■ Records
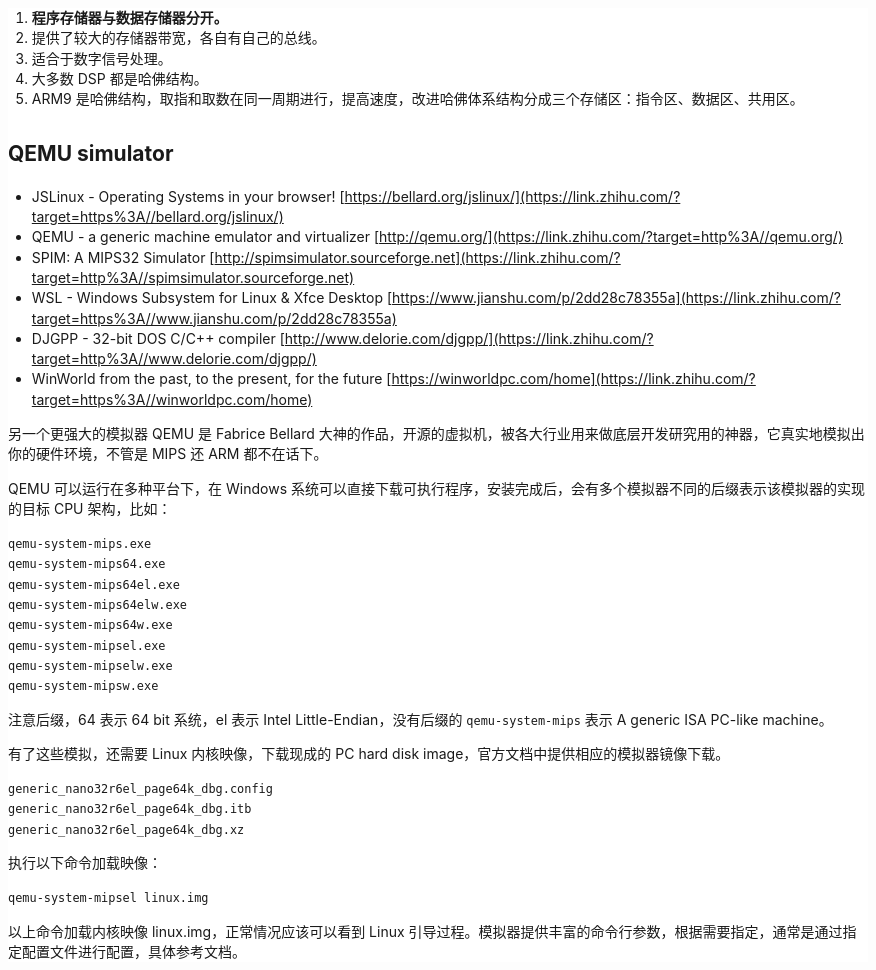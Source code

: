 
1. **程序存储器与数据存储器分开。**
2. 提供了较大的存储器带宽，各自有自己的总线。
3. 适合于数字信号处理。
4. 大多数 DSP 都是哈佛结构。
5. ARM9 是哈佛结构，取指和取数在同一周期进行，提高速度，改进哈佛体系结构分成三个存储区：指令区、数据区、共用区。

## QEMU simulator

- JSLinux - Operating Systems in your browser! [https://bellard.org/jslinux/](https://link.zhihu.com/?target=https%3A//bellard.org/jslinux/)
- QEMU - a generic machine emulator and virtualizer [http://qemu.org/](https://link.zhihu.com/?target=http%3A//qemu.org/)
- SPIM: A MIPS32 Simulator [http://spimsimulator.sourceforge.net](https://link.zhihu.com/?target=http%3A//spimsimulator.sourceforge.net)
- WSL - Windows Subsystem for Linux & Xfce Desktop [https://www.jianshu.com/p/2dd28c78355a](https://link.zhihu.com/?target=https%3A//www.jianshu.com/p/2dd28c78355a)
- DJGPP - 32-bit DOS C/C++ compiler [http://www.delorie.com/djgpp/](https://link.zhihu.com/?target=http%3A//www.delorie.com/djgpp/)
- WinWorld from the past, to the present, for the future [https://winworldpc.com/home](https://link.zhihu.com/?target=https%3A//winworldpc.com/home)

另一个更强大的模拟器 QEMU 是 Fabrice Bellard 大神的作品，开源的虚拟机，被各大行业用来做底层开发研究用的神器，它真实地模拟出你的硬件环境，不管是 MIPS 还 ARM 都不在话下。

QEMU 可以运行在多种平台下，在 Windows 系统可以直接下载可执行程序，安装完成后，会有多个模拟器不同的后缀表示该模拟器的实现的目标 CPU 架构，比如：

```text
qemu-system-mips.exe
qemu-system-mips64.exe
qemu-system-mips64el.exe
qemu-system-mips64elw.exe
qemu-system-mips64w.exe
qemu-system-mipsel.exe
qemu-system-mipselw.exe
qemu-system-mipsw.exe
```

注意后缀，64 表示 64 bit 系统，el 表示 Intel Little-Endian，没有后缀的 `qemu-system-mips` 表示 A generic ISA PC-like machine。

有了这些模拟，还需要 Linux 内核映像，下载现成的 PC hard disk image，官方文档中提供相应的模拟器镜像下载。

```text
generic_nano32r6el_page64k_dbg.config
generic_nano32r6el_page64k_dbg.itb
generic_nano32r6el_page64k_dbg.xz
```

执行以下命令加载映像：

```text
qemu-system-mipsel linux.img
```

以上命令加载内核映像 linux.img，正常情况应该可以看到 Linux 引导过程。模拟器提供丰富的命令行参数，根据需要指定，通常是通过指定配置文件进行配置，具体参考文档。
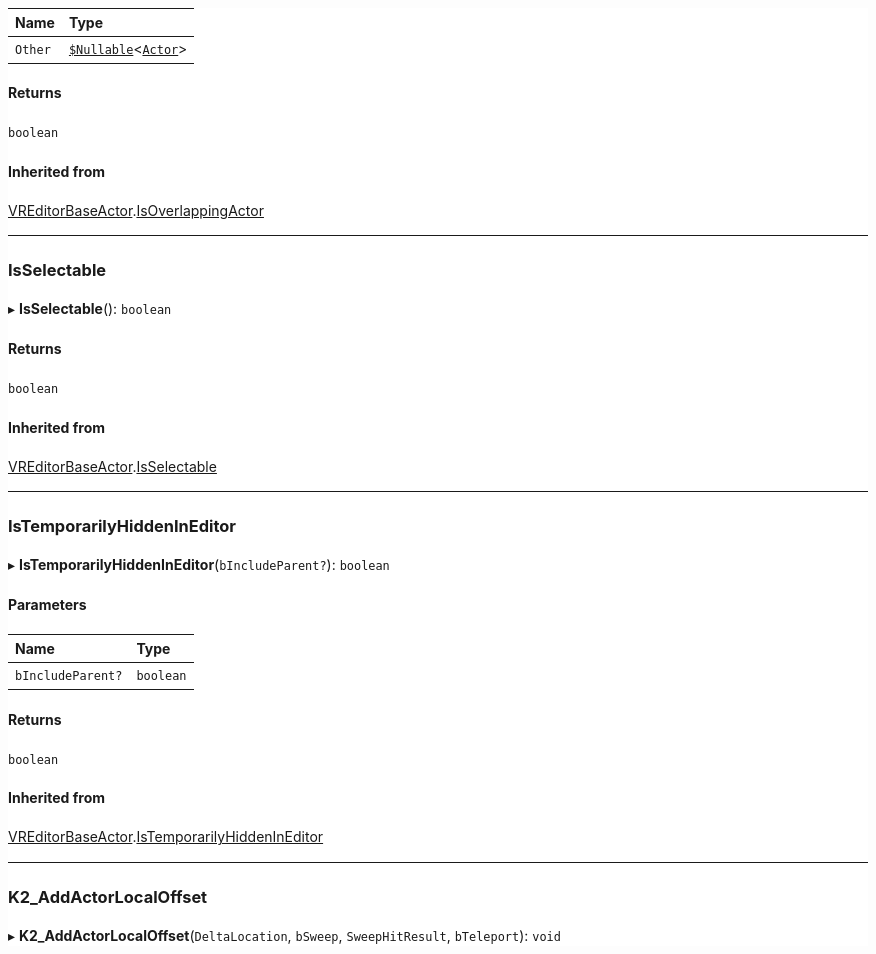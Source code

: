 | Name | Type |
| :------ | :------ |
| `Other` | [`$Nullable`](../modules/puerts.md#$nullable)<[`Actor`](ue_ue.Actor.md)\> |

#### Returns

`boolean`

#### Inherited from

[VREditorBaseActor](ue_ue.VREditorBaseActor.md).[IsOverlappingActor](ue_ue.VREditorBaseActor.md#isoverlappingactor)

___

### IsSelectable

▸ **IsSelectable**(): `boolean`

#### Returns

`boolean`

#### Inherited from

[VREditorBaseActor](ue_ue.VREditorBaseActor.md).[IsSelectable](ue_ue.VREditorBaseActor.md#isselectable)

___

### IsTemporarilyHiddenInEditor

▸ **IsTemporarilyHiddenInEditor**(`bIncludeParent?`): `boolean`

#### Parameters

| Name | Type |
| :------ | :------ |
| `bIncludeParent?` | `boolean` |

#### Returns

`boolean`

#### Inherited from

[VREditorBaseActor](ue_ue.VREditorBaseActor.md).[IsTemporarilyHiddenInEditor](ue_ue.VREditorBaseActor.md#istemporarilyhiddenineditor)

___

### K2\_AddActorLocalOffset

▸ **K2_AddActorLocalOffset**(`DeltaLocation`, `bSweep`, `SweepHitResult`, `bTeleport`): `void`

■ Assignment
Lines in the data that include the word "Windows" should all be copied.

■ Exercise solution
- WSL - Windows Subsystem for Linux & Xfce Desktop [https://www.jianshu.com/p/2dd28c78355a](https://link.zhihu.com/?target=https%3A//www.jianshu.com/p/2dd28c78355a)
QEMU 可以运行在多种平台下，在 Windows 系统可以直接下载可执行程序，安装完成后，会有多个模拟器不同的后缀表示该模拟器的实现的目标 CPU 架构，比如：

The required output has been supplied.